The FTC’s "AvoID Theft: Deter, Detect, Defend" program plans to send 4,500 education kits to victim advocacy groups across the nation, the agency said in a statement on Wednesday. Materials include a victim recovery guide, training booklet and 10-minute video on ID theft.
"Personal information is the new currency," FTC Chairwoman Deborah Platt Majoras said. "Consumers should protect their personal information as carefully as they protect their cash."
Also on Wednesday, after hearing "horror stories" from ID theft victims, Bush met with reporters to announce the creation of a new federal task force made up of representatives from 13 government agencies.
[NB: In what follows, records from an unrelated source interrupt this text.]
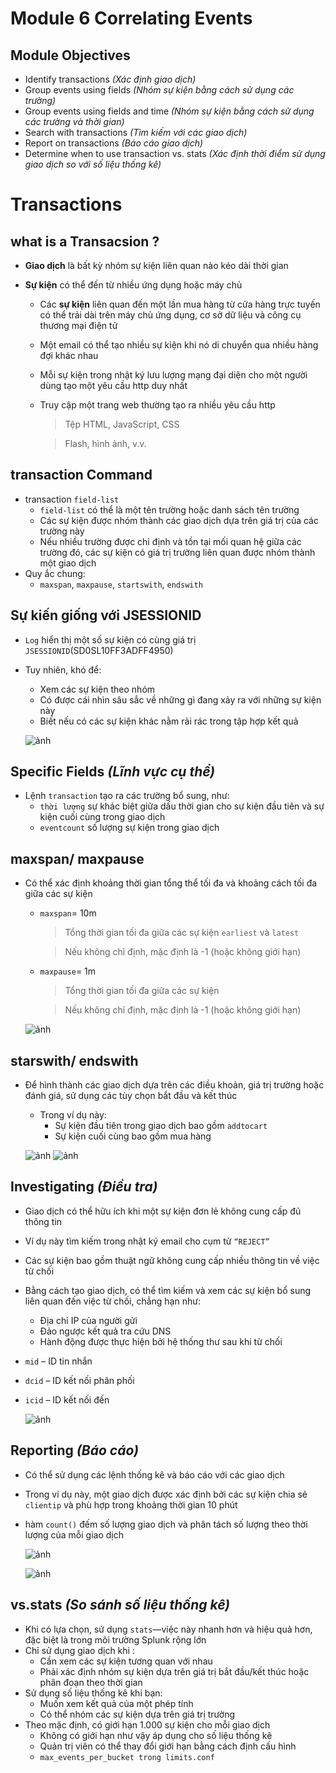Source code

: # Module 6 Correlating Events 

## Module Objectives

- Identify transactions *(Xác định giao dịch)*
- Group events using fields *(Nhóm sự kiện bằng cách sử dụng các trường)*
- Group events using fields and time *(Nhóm sự kiện bằng cách sử dụng các trường và thời gian)*
- Search with transactions *(Tìm kiếm với các giao dịch)*
- Report on transactions *(Báo cáo giao dịch)*
- Determine when to use transaction vs. stats *(Xác định thời điểm sử dụng giao dịch so với số liệu thống kê)*

# Transactions 

## what is a Transacsion ?
- **Giao dịch** là bất kỳ nhóm sự kiện liên quan nào kéo dài thời gian

- **Sự kiện** có thể đến từ nhiều ứng dụng hoặc máy chủ

   - Các **sự kiện** liên quan đến một lần mua hàng từ cửa hàng trực tuyến có thể trải dài trên máy chủ ứng dụng, cơ sở dữ liệu và công cụ thương mại điện tử

  - Một email có thể tạo nhiều sự kiện khi nó di chuyển qua nhiều hàng đợi khác nhau

  - Mỗi sự kiện trong nhật ký lưu lượng mạng đại diện cho một người dùng tạo một yêu cầu http duy nhất

  - Truy cập một trang web thường tạo ra nhiều yêu cầu http
      >Tệp HTML, JavaScript, CSS
      
      >Flash, hình ảnh, v.v.

## transaction Command

- transaction `field-list`
  - `field-list` có thể là một tên trường hoặc danh sách tên trường
  - Các sự kiện được nhóm thành các giao dịch dựa trên giá trị của các trường này
  - Nếu nhiều trường được chỉ định và tồn tại mối quan hệ giữa các trường đó, các sự kiện có giá trị trường liên quan được nhóm thành một giao dịch
-  Quy ắc chung:
    -  `maxspan`, `maxpause`, `startswith`, `endswith`

## Sự kiến giống với JSESSIONID

- `Log` hiển thị một số sự kiện có cùng giá trị `JSESSIONID`(SD0SL10FF3ADFF4950)

- Tuy nhiên, khó để:
  - Xem các sự kiện theo nhóm
  - Có được cái nhìn sâu sắc về những gì đang xảy ra với những sự kiện này
  - Biết nếu có các sự kiện khác nằm rải rác trong tập hợp kết quả
 
  ![ảnh](https://github.com/tatdatda04/Module_Splunk/assets/118095276/ea5ab61d-f9dc-46ea-82d2-5c81acb862ff)

## Specific Fields *(Lĩnh vực cụ thể)*

- Lệnh `transaction` tạo ra các trường bổ sung, như:
  - `thời lượng` sự khác biệt giữa dấu thời gian cho sự kiện đầu tiên và sự kiện cuối cùng trong giao dịch
  -  `eventcount` số lượng sự kiện trong giao dịch
 
## maxspan/ maxpause

- Có thể xác định khoảng thời gian tổng thể tối đa và khoảng cách tối đa giữa các sự kiện
  - `maxspan`= 10m
    >Tổng thời gian tối đa giữa các sự kiện `earliest` và `latest`

    >Nếu không chỉ định, mặc định là -1 (hoặc không giới hạn)
  - `maxpause`= 1m

    >Tổng thời gian tối đa giữa các sự kiện

    >Nếu không chỉ định, mặc định là -1 (hoặc không giới hạn)
  
  ![ảnh](https://github.com/tatdatda04/Module_Splunk/assets/118095276/da8e55a3-f320-4bc1-8800-032cb9110081)


## starswith/ endswith

- Để hình thành các giao dịch dựa trên các điều khoản, giá trị trường hoặc đánh giá, sử dụng các tùy chọn bắt đầu và kết thúc

  - Trong ví dụ này:
    - Sự kiện đầu tiên trong giao dịch bao gồm `addtocart`
    - Sự kiện cuối cùng bao gồm mua hàng
  
  ![ảnh](https://github.com/tatdatda04/Module_Splunk/assets/118095276/17e7ffd5-c908-4e20-b4a1-94f7954929bf)
  ![ảnh](https://github.com/tatdatda04/Module_Splunk/assets/118095276/62a70168-f7ba-4495-8284-c07fc1861490)

## Investigating *(Điều tra)*
- Giao dịch có thể hữu ích khi một sự kiện đơn lẻ không cung cấp đủ thông tin
- Ví dụ này tìm kiếm trong nhật ký email cho cụm từ `“REJECT”`
- Các sự kiện bao gồm thuật ngữ không cung cấp nhiều thông tin về việc từ chối
- Bằng cách tạo giao dịch, có thể tìm kiếm và xem các sự kiện bổ sung liên quan đến việc từ chối, chẳng hạn như:
  - Địa chỉ IP của người gửi
  - Đảo ngược kết quả tra cứu DNS
  - Hành động được thực hiện bởi hệ thống thư sau khi từ chối
- `mid` – ID tin nhắn
- `dcid` – ID kết nối phân phối
- `icid` – ID kết nối đến

  ![ảnh](https://github.com/tatdatda04/Module_Splunk/assets/118095276/003d94b6-eaba-46a8-9410-3a5a8d2b1b0b)

## Reporting *(Báo cáo)*

- Có thể sử dụng các lệnh thống kê và báo cáo với các giao dịch
- Trong ví dụ này, một giao dịch được xác định bởi các sự kiện chia sẻ `clientip` và phù hợp trong khoảng thời gian 10 phút
- hàm `count()` đếm số lượng giao dịch và phân tách số lượng theo thời lượng của mỗi giao dịch

  ![ảnh](https://github.com/tatdatda04/Module_Splunk/assets/118095276/fec70af2-d285-49d8-bdfe-f7a14498c508)

    ![ảnh](https://github.com/tatdatda04/Module_Splunk/assets/118095276/e9dcbbed-819a-48a6-b7b0-2172e18f41f5)


## vs.stats *(So sánh số liệu thống kê)*

- Khi có lựa chọn, sử dụng `stats`—việc này nhanh hơn và hiệu quả hơn, đặc biệt là trong môi trường Splunk rộng lớn
- Chỉ sử dụng giao dịch khi :
  - Cần xem các sự kiện tương quan với nhau
  - Phải xác định nhóm sự kiện dựa trên giá trị bắt đầu/kết thúc hoặc phân đoạn theo thời gian
- Sử dụng số liệu thống kê khi bạn:
  - Muốn xem kết quả của một phép tính
  - Có thể nhóm các sự kiện dựa trên giá trị trường 
- Theo mặc định, có giới hạn 1.000 sự kiện cho mỗi giao dịch
  - Không có giới hạn như vậy áp dụng cho số liệu thống kê
  - Quản trị viên có thể thay đổi giới hạn bằng cách định cấu hình
  - `max_events_per_bucket trong limits.conf`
The task force’s goal is to "make sure that this government of ours uses our assets in a responsible way, in a good way, to not only put those people who commit identity fraud in jail, but to help the victims of identity fraud," according to a White House press briefing transcript.
Industry leaders cheered the initiative and hoped it would spur more action to combat ID theft.
"This task force should help improve coordination among federal, state and local authorities," said Bill Conner, president and CEO of Entrust. "We hope the federal government’s leadership role on identity theft doesn’t end with this task force. While this is a positive step, Congress needs to pass a data breach notification law that assures consumers, clears up the patchwork of state laws and gives organizations the option to protect customer data through encryption."
According to the White House, about 10 million Americans each year become victims of ID theft, and cumulative annual losses amount to about $50 billion.
The FTC compiles ID theft complaints. The agency’s Division of Privacy and Identity Protection helps authorities detect and prosecute identity fraudsters and works to provide victim assistance and consumer education.